━━ Data under study
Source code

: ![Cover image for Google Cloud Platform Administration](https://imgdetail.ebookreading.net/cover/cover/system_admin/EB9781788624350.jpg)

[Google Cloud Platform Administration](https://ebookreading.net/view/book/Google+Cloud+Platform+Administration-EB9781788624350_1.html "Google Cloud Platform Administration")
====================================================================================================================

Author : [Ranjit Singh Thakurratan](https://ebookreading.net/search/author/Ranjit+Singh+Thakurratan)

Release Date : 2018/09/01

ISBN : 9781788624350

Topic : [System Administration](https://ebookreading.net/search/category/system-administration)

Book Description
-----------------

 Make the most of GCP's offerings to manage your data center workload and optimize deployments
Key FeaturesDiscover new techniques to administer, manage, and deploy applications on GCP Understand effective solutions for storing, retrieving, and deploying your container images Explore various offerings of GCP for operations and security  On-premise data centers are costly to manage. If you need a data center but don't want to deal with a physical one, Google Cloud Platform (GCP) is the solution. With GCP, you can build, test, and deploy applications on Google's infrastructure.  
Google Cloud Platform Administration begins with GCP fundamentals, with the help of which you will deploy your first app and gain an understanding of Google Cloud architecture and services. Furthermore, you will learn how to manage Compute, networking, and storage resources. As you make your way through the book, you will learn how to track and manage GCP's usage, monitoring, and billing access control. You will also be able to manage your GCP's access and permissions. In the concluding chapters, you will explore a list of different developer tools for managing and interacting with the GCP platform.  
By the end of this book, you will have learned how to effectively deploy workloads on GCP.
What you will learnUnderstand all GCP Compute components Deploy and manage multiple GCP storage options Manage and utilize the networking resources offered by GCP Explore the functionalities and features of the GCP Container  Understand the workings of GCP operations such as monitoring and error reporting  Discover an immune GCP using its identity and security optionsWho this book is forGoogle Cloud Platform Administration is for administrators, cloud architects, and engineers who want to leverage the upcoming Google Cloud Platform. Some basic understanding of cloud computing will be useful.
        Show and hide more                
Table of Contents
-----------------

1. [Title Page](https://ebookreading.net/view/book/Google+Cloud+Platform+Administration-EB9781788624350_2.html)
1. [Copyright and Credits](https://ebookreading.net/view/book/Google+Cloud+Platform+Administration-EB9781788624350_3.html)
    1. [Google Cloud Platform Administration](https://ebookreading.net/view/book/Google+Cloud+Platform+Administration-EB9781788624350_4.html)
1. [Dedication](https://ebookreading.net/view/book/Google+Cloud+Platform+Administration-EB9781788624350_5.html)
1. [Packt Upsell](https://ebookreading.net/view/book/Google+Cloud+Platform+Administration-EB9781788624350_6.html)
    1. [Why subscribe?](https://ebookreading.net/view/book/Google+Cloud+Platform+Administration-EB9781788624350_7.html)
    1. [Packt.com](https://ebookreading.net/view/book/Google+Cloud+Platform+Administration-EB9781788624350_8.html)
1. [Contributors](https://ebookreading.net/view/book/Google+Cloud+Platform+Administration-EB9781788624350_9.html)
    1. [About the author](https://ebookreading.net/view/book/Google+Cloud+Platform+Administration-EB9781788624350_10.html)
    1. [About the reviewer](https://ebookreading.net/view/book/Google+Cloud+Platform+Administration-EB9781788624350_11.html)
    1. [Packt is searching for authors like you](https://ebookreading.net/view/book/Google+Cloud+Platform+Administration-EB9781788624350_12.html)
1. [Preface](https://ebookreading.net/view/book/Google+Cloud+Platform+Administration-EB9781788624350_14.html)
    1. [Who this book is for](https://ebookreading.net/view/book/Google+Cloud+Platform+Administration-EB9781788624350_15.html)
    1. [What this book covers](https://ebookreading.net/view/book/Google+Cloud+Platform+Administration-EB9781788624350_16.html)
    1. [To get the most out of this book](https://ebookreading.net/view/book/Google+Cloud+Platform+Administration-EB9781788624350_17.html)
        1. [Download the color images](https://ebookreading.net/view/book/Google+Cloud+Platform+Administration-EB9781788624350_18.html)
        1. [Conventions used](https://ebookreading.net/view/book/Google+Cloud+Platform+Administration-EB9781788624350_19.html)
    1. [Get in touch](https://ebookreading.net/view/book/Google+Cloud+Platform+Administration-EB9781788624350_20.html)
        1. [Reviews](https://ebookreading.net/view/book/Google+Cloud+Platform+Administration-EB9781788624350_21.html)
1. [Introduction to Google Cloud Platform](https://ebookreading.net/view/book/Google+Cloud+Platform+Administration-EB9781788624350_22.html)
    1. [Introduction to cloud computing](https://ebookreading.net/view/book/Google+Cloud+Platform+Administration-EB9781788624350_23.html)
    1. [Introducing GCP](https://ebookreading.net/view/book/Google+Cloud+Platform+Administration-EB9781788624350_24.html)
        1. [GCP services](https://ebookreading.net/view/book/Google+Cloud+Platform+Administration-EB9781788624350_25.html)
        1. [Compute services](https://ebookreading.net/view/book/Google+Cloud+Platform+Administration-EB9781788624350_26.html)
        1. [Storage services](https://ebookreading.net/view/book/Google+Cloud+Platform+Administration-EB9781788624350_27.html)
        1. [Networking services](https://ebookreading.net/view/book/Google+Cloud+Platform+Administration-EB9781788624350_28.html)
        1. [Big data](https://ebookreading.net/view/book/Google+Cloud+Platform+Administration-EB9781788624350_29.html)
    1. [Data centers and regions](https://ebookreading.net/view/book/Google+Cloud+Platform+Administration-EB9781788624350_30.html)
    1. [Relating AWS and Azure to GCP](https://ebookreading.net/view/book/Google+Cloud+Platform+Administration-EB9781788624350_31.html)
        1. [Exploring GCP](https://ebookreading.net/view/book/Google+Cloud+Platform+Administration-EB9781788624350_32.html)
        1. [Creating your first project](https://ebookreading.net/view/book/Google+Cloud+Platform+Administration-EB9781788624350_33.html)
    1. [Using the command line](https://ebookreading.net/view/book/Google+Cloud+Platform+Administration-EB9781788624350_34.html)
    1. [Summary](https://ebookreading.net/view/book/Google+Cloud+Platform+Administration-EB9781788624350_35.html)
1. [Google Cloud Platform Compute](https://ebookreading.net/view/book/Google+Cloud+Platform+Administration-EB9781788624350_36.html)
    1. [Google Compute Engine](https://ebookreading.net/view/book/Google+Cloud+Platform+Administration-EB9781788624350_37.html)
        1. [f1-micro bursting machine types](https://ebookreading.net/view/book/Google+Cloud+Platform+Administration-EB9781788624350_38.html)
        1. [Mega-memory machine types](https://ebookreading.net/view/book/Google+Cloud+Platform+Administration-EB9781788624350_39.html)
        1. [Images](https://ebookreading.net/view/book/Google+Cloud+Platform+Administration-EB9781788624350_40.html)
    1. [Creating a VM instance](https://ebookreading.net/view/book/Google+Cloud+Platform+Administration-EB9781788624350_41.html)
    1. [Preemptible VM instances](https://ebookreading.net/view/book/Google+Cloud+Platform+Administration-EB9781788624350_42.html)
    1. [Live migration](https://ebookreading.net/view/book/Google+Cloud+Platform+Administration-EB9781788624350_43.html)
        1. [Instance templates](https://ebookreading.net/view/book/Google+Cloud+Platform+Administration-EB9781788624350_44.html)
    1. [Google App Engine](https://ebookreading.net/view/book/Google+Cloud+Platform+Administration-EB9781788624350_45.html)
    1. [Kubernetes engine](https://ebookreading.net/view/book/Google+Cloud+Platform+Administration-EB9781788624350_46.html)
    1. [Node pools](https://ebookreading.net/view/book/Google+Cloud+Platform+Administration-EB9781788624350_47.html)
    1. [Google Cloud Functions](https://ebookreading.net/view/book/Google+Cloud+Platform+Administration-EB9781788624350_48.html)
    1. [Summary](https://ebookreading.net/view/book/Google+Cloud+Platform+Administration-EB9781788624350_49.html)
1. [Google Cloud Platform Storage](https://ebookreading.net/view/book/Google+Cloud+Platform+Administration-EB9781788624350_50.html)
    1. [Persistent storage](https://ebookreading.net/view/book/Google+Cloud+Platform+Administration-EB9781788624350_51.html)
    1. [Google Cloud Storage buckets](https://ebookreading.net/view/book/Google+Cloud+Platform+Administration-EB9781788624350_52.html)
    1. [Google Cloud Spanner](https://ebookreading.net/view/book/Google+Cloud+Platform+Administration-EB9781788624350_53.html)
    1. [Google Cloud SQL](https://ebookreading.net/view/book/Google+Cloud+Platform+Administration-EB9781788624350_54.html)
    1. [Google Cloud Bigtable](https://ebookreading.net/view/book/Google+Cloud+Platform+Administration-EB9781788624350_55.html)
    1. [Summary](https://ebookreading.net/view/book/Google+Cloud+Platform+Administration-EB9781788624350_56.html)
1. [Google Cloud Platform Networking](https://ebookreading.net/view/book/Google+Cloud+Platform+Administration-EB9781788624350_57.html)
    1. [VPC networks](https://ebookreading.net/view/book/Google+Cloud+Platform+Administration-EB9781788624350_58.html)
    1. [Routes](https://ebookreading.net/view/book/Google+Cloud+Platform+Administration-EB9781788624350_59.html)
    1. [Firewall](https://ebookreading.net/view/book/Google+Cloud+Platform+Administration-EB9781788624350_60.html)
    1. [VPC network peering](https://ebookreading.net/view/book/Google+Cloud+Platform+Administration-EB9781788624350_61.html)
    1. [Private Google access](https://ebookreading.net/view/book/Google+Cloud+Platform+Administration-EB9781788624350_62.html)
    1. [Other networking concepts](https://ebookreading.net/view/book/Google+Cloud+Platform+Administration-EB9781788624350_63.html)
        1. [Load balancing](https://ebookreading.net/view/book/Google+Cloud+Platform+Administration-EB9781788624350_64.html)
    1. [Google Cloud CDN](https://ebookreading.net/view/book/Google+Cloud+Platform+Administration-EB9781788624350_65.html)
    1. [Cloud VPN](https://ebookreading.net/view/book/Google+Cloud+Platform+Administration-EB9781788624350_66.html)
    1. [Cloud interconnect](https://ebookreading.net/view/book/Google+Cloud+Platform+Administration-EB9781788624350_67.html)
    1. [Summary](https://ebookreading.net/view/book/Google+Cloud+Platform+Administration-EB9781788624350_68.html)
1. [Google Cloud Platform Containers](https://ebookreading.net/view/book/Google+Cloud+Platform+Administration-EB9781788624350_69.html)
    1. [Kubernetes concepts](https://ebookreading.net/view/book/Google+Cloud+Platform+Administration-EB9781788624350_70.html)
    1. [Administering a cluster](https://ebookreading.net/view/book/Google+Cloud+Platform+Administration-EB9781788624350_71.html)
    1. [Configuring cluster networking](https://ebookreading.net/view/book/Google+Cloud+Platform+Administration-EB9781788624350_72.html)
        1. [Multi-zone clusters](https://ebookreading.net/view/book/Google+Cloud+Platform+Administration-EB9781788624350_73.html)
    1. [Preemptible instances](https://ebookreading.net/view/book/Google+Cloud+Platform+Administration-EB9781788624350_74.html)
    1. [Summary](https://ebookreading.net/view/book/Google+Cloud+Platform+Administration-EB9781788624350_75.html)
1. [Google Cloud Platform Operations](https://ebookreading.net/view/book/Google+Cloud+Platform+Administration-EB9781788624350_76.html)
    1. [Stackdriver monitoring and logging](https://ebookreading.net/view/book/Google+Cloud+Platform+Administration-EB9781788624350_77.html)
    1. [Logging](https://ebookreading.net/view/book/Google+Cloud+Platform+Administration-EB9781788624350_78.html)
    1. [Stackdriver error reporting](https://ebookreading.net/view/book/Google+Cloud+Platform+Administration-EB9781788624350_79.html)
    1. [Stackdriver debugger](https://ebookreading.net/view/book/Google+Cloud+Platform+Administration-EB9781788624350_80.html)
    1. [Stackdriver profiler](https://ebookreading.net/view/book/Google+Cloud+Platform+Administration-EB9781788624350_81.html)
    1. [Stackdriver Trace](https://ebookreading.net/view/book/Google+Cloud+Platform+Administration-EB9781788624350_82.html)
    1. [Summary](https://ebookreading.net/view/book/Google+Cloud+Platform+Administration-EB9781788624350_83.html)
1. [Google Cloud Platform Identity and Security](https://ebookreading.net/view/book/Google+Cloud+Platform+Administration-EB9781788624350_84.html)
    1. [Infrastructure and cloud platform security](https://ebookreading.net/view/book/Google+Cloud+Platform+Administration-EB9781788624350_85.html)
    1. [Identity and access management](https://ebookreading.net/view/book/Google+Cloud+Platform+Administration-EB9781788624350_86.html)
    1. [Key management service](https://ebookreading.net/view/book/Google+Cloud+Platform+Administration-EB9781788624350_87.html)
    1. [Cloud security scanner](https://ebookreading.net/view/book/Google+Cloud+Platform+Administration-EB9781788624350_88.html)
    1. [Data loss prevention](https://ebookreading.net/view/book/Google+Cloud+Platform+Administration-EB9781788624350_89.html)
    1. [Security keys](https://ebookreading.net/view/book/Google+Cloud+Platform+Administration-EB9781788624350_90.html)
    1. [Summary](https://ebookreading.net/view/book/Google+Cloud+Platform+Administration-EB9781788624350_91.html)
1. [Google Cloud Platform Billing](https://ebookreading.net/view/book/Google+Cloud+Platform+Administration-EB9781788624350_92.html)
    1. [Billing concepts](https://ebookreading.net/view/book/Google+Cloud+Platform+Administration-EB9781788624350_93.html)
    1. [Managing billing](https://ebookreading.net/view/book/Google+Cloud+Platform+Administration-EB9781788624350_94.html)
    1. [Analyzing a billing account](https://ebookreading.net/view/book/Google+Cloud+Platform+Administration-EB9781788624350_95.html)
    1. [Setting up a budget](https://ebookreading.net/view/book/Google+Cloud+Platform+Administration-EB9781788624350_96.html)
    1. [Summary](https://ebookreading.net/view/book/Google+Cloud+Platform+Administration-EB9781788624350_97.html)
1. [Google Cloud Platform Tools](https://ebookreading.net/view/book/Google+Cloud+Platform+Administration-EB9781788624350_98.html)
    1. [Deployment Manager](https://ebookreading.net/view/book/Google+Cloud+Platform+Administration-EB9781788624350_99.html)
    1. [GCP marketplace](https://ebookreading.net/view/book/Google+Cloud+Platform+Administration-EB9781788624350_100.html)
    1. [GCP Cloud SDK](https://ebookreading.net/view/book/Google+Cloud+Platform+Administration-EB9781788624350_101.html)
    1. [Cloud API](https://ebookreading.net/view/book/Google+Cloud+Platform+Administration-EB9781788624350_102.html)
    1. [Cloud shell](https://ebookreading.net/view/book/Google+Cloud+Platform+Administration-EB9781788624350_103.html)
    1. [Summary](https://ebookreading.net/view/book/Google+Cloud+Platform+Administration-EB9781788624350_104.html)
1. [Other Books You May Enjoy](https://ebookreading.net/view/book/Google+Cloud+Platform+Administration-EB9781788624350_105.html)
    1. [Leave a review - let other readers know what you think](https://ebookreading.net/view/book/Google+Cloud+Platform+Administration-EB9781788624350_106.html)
━━━━
> What to work on
Read through the entries and copy each line in which "instances" appears.

> Response
    1. [Preemptible VM instances](https://ebookreading.net/view/book/Google+Cloud+Platform+Administration-EB9781788624350_42.html)
    1. [Preemptible instances](https://ebookreading.net/view/book/Google+Cloud+Platform+Administration-EB9781788624350_74.html)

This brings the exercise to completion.